SOSYAL MEDYAYI AKTİF KULLANMASAK BİLE NEYİN NE OLDUĞUNDAN HABERDAR OLMALIYIZ

Sosyal medyasız bir hayat mümkün mü? Neden sürekli sosyal medya hesaplarımızı kontrol etmeye gerek duyuyoruz? Sosyal medyayı hayatımızda nasıl konumlandırmalıyız?

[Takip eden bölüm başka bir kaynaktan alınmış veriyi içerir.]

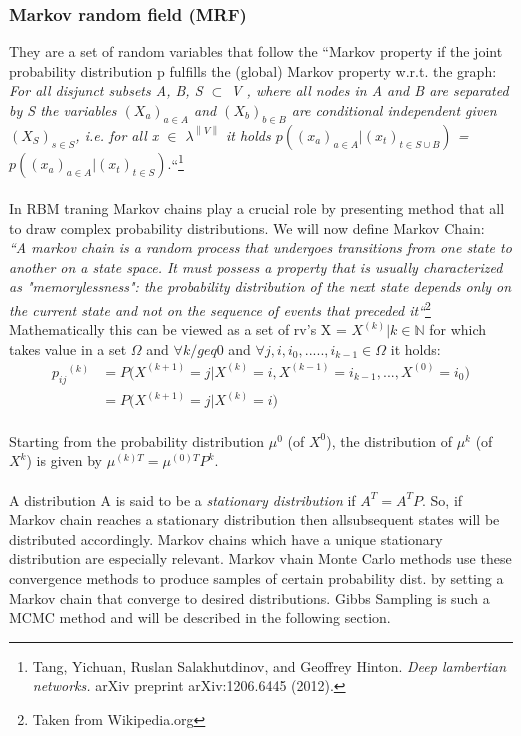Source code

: \documentclass{article}
\newcommand{\norm}[1]{\left\lVert#1\right\rVert}
\begin{document}
\subsubsection{Markov random field (MRF)}
They are a set of random variables that follow the ``Markov property if the joint probability distribution p fulfills the (global) Markov property w.r.t. the graph: 
\\\textit{For all disjunct subsets A, B, S $\subset$ V , where all nodes in A and B are separated by S the variables $(X_a)_{a\in A}$ and $(X_b)_{b\in B}$ are conditional independent given $(X_S)_{s\in S}$, i.e. for all x $\in$ $\lambda^{\norm{V}}$ it holds $p ((x_a)_{a \in A}|(x_t)_{t \in S \cup B})$ = $ p ((x_a)_{a \in A} | (x_t)_{t \in S} ).$}``\footnote{Tang, Yichuan, Ruslan Salakhutdinov, and Geoffrey Hinton. \textit{Deep lambertian networks.} arXiv preprint arXiv:1206.6445 (2012).}
\\\\In RBM traning Markov chains play a crucial role by presenting method that all to draw complex probability distributions.
We will now define Markov Chain:
\\\textit{``A markov chain is a random process that undergoes transitions from one state to another on a state space. It must possess a property that is usually characterized as "memorylessness": the probability distribution of the next state depends only on the current state and not on the sequence of events that preceded it``}\footnote{Taken from Wikipedia.org}
\\Mathematically this can be viewed as a set of rv's X = { $X^(k)| k \in \mathbb{N}$} for which takes value in a set $\Omega$ and $\forall k /geq 0 $ and $\forall j,i,i_{0},....., i_{k-1} \in \Omega$ it holds:
\begin{equation}
\begin{split}
{p_{ij}}^{(k)} & = P \Big( X^{(k+1)} = j | X^{(k)} = i, X^{(k-1)} = i_{k-1},...,X^{(0)} = i_0 \Big) \\
& = P \Big( X^{(k+1)} = j | X^{(k)} = i \Big)
\end{split}
\end{equation}
\\Starting from the probability distribution $\mu^0$ (of $X^0$), the distribution of $\mu^k$ (of $X^k$) is given by $\mu^{(k) T} = \mu^{(0) T} P^k$.
\\\\A distribution A is said to be a \textit{stationary distribution} if $A^{T} = A^T P$. So, if Markov chain reaches a stationary distribution then allsubsequent states will be distributed accordingly. Markov chains which have a unique stationary distribution are especially relevant. Markov vhain Monte Carlo methods use these convergence methods to produce samples of certain probability dist. by setting a Markov chain that converge to desired distributions. Gibbs Sampling is such a MCMC method and will be described in the following section.
\end{document}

Sosyal medya yaşamımızın artık bir parçası, giderek kullanan sayısı da katlanarak artıyor. Bu gelişime sırtını dönmek ne kadar doğru değilse de sadece buna yönelmek de bir o kadar hatalıdır. Hayatı yakalamak için öğrenmek, bilgilenmek ve kullanmak için sosyal medyayı aktif kullanmasak bile neyin ne olduğundan haberdar olmamız gerektiği kanaatindeyim. Bağımlı hale gelinmediği sürece sosyal medya kişiler arası ilişkileri sürdürme ve haberleşme için kullanılabilir. Kişi kendi mesleği ile ilgili reklam yapabilir. Sorun yaşadığı konuları paylaşarak daha kolay çözüm yolu bulabilir.